- **The task**
Only the lines from the first line of the records through the line containing "A [great post" belong in the answer. Copy them exactly.

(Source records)
------------------------------------------------

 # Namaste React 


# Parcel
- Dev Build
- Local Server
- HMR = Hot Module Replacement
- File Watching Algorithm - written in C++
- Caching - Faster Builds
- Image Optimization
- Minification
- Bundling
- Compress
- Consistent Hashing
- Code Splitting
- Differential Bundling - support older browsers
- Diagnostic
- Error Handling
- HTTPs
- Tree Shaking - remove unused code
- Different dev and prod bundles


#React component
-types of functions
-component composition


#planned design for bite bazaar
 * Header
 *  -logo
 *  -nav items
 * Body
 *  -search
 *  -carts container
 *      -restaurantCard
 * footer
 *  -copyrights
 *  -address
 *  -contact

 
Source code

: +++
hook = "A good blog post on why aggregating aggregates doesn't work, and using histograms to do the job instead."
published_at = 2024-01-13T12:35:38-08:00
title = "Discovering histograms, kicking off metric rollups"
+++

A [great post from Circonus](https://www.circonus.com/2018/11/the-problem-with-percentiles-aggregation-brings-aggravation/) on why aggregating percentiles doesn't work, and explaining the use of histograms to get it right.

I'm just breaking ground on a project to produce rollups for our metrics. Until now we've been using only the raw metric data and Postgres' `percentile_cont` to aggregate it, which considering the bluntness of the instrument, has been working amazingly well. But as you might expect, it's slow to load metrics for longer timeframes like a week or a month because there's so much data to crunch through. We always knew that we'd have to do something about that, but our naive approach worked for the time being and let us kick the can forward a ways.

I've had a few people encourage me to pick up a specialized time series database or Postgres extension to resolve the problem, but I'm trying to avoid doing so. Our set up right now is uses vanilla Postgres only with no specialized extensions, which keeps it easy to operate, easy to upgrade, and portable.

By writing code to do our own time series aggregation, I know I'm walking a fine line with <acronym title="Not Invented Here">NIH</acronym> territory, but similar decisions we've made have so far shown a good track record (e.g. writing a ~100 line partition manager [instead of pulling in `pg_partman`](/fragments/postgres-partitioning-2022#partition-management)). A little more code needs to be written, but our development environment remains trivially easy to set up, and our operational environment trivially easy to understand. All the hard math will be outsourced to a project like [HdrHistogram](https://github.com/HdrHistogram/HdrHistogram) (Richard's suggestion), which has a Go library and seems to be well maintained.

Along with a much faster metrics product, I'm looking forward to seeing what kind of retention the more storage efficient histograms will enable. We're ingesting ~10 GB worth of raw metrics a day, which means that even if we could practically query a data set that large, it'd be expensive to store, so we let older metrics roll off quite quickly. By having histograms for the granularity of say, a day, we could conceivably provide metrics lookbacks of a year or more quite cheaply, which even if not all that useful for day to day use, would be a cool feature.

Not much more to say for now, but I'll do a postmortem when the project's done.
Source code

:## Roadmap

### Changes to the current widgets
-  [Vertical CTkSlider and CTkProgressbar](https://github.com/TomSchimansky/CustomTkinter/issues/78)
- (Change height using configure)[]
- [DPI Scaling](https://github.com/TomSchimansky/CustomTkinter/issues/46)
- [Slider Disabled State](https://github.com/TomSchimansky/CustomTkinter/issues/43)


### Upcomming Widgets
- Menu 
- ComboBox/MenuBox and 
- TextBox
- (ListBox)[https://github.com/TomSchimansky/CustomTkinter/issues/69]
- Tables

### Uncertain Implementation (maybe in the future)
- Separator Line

------------------------------------------------

- **Solution to this problem**
 # Namaste React 


# Parcel
- Dev Build
- Local Server
- HMR = Hot Module Replacement
- File Watching Algorithm - written in C++
- Caching - Faster Builds
- Image Optimization
- Minification
- Bundling
- Compress
- Consistent Hashing
- Code Splitting
- Differential Bundling - support older browsers
- Diagnostic
- Error Handling
- HTTPs
- Tree Shaking - remove unused code
- Different dev and prod bundles


#React component
-types of functions
-component composition


#planned design for bite bazaar
 * Header
 *  -logo
 *  -nav items
 * Body
 *  -search
 *  -carts container
 *      -restaurantCard
 * footer
 *  -copyrights
 *  -address
 *  -contact

 
Source code

: +++
hook = "A good blog post on why aggregating aggregates doesn't work, and using histograms to do the job instead."
published_at = 2024-01-13T12:35:38-08:00
title = "Discovering histograms, kicking off metric rollups"
+++

A [great post from Circonus](https://www.circonus.com/2018/11/the-problem-with-percentiles-aggregation-brings-aggravation/) on why aggregating percentiles doesn't work, and explaining the use of histograms to get it right.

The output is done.